• EXERCISE DATA:
▶
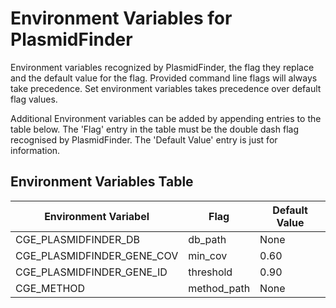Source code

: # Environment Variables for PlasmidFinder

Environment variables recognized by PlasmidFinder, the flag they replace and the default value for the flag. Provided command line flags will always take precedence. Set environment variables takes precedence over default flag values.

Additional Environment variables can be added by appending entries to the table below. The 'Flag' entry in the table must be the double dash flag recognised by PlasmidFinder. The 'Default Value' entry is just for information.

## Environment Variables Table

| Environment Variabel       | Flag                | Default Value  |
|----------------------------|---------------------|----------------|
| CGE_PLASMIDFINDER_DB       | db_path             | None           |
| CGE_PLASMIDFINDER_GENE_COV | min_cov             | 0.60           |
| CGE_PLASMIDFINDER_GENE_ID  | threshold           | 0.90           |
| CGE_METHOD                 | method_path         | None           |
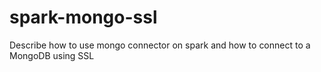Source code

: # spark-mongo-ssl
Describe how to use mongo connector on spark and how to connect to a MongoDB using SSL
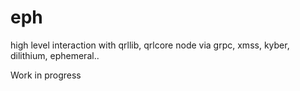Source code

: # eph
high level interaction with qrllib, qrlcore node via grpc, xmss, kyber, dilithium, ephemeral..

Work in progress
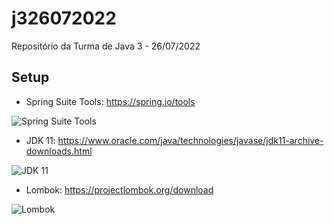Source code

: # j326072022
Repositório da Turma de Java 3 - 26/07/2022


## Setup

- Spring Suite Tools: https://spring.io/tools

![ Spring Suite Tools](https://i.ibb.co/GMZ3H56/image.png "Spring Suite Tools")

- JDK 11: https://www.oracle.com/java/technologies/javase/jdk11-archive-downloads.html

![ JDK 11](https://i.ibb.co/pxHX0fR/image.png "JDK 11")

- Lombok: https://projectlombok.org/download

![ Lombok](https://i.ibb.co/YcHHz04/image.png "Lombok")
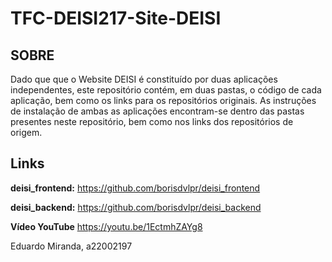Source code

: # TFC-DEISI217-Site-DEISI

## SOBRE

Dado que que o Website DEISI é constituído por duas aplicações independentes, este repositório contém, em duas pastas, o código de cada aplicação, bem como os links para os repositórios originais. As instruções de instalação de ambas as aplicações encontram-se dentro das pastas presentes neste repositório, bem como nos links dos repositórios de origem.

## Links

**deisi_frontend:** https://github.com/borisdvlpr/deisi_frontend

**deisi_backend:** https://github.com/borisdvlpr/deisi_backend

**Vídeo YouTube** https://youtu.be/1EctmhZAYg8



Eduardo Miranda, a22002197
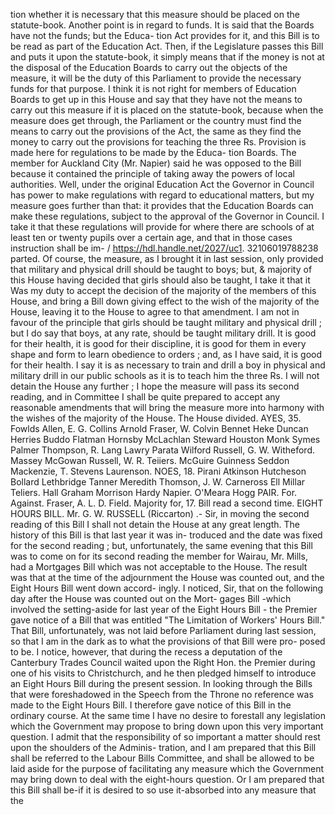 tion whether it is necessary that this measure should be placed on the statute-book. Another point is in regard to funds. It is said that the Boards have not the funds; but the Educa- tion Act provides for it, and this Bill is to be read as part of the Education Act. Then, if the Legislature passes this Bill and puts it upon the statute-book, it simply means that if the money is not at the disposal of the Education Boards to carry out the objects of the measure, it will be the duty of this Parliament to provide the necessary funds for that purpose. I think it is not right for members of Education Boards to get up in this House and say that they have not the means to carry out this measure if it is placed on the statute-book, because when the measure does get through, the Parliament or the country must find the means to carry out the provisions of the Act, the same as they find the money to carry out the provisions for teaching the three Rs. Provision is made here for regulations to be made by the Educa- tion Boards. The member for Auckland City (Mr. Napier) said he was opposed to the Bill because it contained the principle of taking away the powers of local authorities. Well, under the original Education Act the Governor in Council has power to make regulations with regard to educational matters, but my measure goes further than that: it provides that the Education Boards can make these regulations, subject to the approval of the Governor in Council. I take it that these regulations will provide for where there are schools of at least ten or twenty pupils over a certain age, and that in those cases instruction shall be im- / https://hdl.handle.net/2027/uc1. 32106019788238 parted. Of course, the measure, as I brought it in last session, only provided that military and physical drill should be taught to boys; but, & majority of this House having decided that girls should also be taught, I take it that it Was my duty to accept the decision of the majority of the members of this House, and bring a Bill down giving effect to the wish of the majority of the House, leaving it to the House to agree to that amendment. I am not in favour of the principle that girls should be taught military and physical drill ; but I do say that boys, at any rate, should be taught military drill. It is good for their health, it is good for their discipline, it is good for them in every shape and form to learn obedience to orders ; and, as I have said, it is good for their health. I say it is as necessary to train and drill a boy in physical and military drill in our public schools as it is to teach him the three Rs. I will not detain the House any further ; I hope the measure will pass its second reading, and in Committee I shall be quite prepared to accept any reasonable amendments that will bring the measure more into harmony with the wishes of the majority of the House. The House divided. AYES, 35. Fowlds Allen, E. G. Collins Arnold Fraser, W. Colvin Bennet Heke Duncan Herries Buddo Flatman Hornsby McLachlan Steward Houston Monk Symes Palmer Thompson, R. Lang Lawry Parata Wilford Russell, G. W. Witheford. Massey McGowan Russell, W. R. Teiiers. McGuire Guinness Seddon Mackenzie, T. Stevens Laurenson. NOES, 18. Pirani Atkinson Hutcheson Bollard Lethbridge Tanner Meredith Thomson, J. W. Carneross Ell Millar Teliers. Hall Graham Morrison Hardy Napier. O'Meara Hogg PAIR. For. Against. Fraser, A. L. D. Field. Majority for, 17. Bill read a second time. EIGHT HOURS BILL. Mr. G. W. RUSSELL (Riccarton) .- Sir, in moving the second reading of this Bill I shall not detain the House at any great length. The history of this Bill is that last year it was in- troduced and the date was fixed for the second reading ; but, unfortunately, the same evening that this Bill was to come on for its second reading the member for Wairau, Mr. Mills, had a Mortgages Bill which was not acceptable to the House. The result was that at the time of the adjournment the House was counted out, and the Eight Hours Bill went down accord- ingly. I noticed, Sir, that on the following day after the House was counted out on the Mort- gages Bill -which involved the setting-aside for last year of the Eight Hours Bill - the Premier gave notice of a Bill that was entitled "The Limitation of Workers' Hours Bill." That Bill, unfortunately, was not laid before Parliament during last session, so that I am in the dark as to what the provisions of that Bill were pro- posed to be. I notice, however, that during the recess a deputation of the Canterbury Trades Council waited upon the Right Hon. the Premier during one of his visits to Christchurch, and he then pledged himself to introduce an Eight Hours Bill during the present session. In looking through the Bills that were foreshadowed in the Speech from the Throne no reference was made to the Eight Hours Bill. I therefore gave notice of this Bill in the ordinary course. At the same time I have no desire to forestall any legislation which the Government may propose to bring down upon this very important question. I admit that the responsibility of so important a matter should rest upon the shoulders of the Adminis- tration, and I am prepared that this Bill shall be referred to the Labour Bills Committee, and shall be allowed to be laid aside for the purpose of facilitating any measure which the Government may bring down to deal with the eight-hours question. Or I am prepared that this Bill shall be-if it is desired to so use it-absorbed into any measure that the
◀
▶
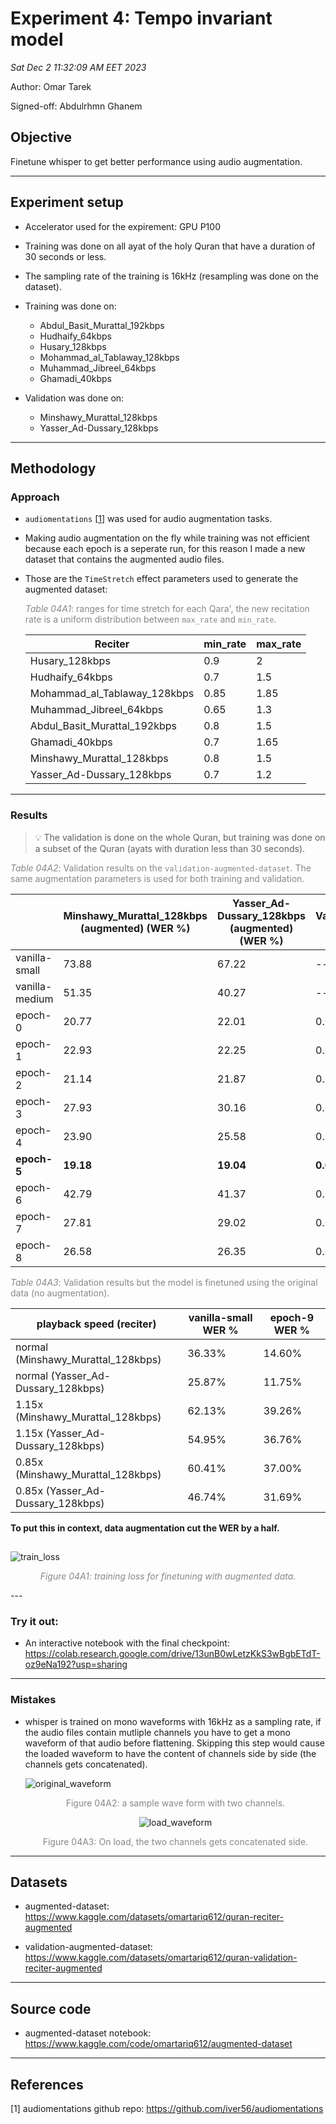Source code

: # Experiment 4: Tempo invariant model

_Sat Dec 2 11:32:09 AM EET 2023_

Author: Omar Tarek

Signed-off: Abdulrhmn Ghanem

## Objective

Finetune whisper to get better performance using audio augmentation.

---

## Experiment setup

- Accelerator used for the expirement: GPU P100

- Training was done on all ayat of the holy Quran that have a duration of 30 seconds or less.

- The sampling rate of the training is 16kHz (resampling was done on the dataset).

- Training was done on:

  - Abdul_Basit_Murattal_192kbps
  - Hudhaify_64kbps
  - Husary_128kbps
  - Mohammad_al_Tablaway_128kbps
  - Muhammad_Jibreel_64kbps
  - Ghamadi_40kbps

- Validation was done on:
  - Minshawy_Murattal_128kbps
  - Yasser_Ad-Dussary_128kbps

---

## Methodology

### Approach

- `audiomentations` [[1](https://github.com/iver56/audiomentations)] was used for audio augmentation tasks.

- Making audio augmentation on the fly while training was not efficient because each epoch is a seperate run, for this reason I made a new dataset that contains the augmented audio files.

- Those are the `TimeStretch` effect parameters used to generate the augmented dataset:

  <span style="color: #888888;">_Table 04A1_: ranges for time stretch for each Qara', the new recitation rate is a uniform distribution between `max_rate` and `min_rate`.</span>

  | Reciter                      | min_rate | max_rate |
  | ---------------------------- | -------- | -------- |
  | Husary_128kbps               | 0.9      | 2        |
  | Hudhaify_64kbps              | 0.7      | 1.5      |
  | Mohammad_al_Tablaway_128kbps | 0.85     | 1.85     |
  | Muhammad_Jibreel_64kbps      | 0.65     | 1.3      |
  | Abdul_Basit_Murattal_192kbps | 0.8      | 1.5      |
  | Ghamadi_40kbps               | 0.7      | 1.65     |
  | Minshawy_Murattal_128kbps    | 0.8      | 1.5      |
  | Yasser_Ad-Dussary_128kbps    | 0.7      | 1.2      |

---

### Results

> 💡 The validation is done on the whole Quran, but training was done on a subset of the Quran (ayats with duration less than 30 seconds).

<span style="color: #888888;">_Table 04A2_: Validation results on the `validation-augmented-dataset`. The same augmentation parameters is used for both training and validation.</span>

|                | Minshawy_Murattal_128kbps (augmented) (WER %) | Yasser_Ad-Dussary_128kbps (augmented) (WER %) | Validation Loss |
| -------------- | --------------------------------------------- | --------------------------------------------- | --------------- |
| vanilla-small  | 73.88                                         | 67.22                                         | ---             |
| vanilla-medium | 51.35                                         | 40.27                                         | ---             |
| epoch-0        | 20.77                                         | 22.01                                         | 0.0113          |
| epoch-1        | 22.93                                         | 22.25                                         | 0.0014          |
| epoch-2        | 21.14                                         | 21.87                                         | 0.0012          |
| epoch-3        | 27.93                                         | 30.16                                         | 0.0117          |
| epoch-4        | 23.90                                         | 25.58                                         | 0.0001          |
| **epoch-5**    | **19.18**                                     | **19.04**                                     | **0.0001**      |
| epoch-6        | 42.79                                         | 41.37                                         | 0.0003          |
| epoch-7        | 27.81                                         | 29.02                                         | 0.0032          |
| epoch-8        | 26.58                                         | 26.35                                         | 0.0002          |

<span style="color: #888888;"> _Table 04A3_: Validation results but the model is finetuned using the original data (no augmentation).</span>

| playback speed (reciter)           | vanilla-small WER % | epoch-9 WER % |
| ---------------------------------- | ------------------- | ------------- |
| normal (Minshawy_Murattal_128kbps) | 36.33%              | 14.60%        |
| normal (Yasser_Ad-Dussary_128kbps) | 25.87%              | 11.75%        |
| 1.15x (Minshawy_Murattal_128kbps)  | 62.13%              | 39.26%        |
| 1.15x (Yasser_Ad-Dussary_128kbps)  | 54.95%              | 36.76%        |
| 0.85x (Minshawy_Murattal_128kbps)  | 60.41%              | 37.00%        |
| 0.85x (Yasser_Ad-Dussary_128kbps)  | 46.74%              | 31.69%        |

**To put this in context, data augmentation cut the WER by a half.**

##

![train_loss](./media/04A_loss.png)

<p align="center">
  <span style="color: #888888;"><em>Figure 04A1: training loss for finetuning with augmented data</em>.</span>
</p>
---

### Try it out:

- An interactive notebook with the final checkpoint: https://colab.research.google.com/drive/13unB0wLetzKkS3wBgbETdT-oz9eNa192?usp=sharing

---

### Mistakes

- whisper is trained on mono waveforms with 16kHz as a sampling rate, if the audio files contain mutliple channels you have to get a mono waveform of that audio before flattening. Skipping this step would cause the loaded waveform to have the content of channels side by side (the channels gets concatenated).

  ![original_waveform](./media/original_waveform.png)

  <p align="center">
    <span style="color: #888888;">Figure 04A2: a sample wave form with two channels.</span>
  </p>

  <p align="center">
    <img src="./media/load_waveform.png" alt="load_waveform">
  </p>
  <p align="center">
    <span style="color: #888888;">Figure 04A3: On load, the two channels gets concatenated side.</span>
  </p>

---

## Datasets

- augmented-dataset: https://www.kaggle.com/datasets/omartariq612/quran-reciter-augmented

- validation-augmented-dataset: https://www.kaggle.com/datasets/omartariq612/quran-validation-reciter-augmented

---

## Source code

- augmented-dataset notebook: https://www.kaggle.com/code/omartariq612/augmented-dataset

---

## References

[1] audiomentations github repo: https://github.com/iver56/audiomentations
◀
▶
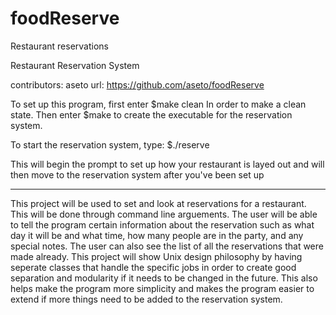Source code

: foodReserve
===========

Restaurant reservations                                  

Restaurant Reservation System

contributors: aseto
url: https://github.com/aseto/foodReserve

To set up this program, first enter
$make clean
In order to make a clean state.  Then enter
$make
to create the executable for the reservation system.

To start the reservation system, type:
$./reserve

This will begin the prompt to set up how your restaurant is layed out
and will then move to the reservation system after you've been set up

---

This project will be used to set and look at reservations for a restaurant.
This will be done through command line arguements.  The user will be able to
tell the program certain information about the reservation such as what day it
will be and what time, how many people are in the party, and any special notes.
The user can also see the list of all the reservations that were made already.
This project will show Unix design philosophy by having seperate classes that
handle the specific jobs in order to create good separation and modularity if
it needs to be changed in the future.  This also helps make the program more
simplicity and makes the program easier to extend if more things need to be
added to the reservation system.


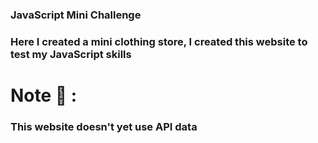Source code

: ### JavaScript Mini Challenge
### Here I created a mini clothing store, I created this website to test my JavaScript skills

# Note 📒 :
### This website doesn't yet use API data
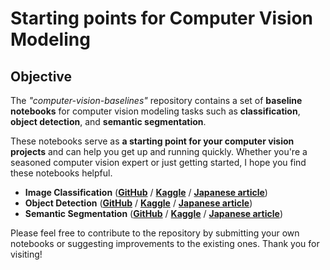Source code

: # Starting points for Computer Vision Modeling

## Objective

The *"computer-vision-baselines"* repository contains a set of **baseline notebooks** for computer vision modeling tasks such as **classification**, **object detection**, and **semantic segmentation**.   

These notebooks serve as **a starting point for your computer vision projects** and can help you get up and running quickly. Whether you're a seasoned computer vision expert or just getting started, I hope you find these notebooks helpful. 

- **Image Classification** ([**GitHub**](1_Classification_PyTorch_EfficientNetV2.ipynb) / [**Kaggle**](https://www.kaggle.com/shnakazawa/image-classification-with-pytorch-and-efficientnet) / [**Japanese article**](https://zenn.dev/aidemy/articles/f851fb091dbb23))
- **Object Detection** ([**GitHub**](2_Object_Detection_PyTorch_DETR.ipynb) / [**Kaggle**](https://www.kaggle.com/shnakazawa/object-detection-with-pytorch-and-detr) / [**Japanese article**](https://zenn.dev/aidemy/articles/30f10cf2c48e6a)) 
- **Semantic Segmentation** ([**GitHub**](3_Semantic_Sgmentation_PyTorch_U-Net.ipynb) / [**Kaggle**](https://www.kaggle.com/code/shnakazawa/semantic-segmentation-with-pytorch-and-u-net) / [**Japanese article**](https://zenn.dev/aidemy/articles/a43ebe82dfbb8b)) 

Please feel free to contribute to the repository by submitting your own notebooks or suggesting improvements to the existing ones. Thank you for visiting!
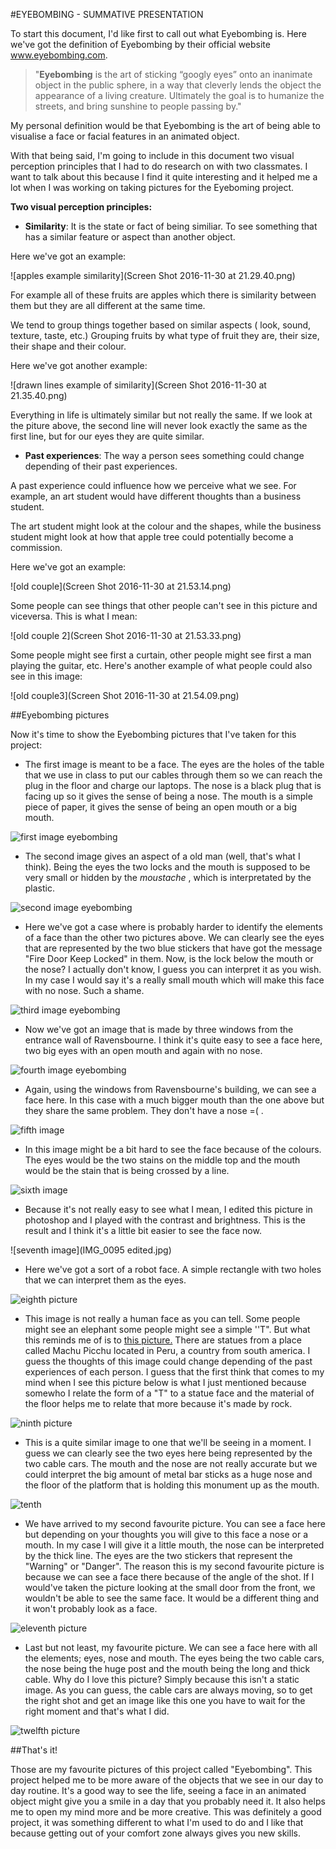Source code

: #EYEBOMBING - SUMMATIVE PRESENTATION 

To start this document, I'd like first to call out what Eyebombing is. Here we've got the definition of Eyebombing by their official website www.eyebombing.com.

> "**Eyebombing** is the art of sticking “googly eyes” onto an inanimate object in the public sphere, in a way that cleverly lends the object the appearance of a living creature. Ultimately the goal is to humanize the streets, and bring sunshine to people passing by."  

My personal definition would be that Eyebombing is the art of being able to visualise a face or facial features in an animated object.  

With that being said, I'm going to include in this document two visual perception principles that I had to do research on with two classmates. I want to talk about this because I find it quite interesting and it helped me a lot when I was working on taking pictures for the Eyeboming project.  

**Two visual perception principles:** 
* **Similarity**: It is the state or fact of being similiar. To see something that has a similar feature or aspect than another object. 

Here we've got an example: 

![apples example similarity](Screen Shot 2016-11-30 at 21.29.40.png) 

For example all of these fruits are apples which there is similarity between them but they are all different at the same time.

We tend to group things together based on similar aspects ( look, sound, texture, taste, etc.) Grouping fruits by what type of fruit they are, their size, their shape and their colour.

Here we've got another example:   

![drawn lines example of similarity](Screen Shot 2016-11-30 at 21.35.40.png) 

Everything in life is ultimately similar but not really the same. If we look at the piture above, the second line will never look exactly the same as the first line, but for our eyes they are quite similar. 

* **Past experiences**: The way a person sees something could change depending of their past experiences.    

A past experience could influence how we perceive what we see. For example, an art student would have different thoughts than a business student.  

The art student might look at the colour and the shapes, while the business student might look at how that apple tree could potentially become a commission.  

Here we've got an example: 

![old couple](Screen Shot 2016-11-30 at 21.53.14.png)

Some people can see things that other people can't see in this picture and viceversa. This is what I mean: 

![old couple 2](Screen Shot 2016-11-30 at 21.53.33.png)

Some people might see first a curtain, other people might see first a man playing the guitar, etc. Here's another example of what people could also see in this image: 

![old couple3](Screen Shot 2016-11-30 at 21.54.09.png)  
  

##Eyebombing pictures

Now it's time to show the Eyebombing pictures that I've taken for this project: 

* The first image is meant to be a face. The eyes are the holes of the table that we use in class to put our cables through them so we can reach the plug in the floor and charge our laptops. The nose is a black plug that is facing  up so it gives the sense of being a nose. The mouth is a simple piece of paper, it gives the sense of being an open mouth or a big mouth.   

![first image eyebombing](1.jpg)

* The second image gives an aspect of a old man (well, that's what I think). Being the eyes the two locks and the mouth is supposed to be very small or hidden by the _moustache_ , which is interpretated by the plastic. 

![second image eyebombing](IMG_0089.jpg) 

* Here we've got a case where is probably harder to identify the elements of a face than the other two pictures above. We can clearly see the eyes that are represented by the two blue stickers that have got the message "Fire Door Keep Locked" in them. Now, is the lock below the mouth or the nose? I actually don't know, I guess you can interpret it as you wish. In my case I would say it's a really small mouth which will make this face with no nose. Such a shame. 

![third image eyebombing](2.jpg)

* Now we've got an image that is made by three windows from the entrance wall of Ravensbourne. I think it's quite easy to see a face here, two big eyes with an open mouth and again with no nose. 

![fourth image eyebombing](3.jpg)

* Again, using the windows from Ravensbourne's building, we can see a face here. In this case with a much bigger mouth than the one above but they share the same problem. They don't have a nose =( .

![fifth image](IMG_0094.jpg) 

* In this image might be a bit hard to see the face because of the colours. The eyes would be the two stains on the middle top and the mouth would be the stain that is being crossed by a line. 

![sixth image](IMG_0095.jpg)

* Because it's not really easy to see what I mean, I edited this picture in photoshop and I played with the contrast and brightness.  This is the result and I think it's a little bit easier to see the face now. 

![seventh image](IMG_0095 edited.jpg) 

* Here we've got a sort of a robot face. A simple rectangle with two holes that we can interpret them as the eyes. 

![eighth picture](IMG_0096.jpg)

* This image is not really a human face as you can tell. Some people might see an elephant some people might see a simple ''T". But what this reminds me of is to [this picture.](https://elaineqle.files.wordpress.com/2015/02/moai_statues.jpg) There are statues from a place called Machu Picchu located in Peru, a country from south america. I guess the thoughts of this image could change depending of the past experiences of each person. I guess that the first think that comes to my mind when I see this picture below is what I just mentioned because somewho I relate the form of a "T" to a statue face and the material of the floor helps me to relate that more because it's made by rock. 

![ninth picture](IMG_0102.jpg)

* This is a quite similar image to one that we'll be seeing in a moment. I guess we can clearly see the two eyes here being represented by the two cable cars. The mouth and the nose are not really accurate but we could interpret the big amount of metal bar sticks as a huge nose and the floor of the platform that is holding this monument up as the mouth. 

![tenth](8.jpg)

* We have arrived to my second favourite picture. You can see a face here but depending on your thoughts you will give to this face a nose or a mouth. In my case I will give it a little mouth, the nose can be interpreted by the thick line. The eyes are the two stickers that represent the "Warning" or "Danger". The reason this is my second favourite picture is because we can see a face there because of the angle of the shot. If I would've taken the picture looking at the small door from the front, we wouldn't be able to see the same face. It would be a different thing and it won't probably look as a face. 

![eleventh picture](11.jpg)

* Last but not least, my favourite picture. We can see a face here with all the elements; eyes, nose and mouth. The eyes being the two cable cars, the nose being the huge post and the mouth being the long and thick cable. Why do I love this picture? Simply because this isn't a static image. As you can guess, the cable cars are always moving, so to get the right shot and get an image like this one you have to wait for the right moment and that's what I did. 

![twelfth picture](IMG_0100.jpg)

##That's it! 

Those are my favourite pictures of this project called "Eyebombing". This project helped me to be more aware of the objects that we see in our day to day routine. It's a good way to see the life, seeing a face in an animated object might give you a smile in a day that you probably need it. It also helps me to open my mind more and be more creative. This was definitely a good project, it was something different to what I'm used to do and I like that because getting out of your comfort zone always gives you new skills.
◀
• REQUIRED ACTION: How many of the lines above include the string "gets"? Only the number should be written.

• SOLUTION TO THE PROBLEM: 2